Thinking about investing? Exchange-traded funds are becoming a top choice among investors on both Wall Street and Main Street. But what are they?
Otherwise known as ETFs, exchange-traded funds are hybrids between stocks and mutual funds.
They’re popular because of:
- Trading flexibility.
- Lower operating costs.
- Favorable tax characteristics.
- And most of them track broad market indexes.
This makes them well-suited for long-term investors who may otherwise be interested in mutual funds.
ETF prices fluctuate throughout the day, making them a good match for more active investors. And some newer ETFs lend themselves to short-term tactical strategies as well. ETF investors won't incur a tax gain or loss until they sell their investment, unlike mutual fund investors, who generally get a tax bill at the end of the year as a result of trading activity within the fund.
Another big difference between ETFs and mutual funds is that ETFs are bought and sold like stocks on an exchange, such as the New York Stock Exchange. On the other hand … when you own shares in most mutual funds, you redeem your shares through the mutual fund company when you want to sell them.

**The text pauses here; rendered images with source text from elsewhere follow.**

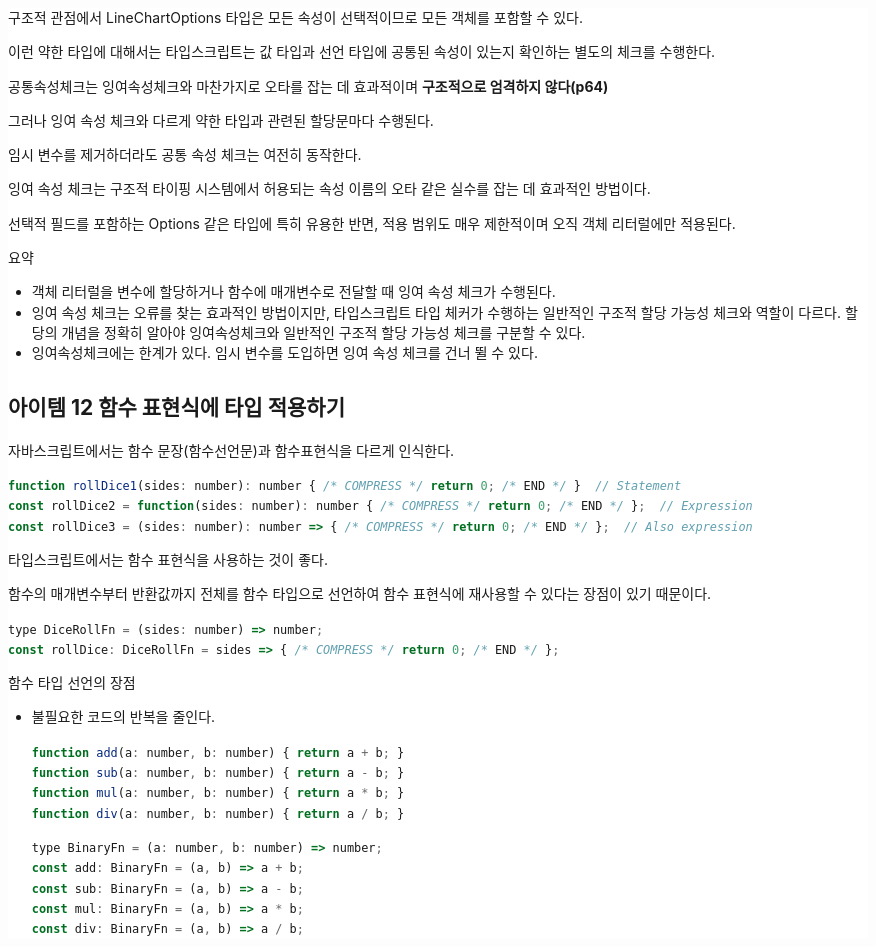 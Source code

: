 구조적 관점에서 LineChartOptions 타입은 모든 속성이 선택적이므로 모든 객체를 포함할 수 있다.

이런 약한 타입에 대해서는 타입스크립트는 값 타입과 선언 타입에 공통된 속성이 있는지 확인하는 별도의 체크를 수행한다.

공통속성체크는 잉여속성체크와 마찬가지로 오타를 잡는 데 효과적이며 **구조적으로 엄격하지 않다(p64)**

그러나 잉여 속성 체크와 다르게 약한 타입과 관련된 할당문마다 수행된다.

임시 변수를 제거하더라도 공통 속성 체크는 여전히 동작한다.

잉여 속성 체크는 구조적 타이핑 시스템에서 허용되는 속성 이름의 오타 같은 실수를 잡는 데 효과적인 방법이다.

선택적 필드를 포함하는 Options 같은 타입에 특히 유용한 반면, 적용 범위도 매우 제한적이며 오직 객체 리터럴에만 적용된다.

요약

- 객체 리터럴을 변수에 할당하거나 함수에 매개변수로 전달할 때 잉여 속성 체크가 수행된다.
- 잉여 속성 체크는 오류를 찾는 효과적인 방법이지만, 타입스크립트 타입 체커가 수행하는 일반적인 구조적 할당 가능성 체크와 역할이 다르다. 할당의 개념을 정확히 알아야 잉여속성체크와 일반적인 구조적 할당 가능성 체크를 구분할 수 있다.
- 잉여속성체크에는 한계가 있다. 임시 변수를 도입하면 잉여 속성 체크를 건너 뛸 수 있다.

## 아이템 12 함수 표현식에 타입 적용하기

자바스크립트에서는 함수 문장(함수선언문)과 함수표현식을 다르게 인식한다.

```jsx
function rollDice1(sides: number): number { /* COMPRESS */ return 0; /* END */ }  // Statement
const rollDice2 = function(sides: number): number { /* COMPRESS */ return 0; /* END */ };  // Expression
const rollDice3 = (sides: number): number => { /* COMPRESS */ return 0; /* END */ };  // Also expression
```

타입스크립트에서는 함수 표현식을 사용하는 것이 좋다.

함수의 매개변수부터 반환값까지 전체를 함수 타입으로 선언하여 함수 표현식에 재사용할 수 있다는 장점이 있기 때문이다.

```jsx
type DiceRollFn = (sides: number) => number;
const rollDice: DiceRollFn = sides => { /* COMPRESS */ return 0; /* END */ };
```

함수 타입 선언의 장점

- 불필요한 코드의 반복을 줄인다.
    
    ```jsx
    function add(a: number, b: number) { return a + b; }
    function sub(a: number, b: number) { return a - b; }
    function mul(a: number, b: number) { return a * b; }
    function div(a: number, b: number) { return a / b; }
    ```
    
    ```jsx
    type BinaryFn = (a: number, b: number) => number;
    const add: BinaryFn = (a, b) => a + b;
    const sub: BinaryFn = (a, b) => a - b;
    const mul: BinaryFn = (a, b) => a * b;
    const div: BinaryFn = (a, b) => a / b;
    ```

One downside of ETFs is the brokerage commission you’ll pay when you trade, so active investors should search for ETFs that can be bought and sold commission-free. Another fee associated with ETFs is the expense ratio -- the cost of running the fund -- which tends to be lower than those on mutual funds, especially actively managed mutual funds.
Before you invest in anything, think about your personal investment strategy. Instead of asking, “What ETFs have been doing well lately?” determine how you want to design your investment portfolio, and then choose the ETFs that fit those parameters.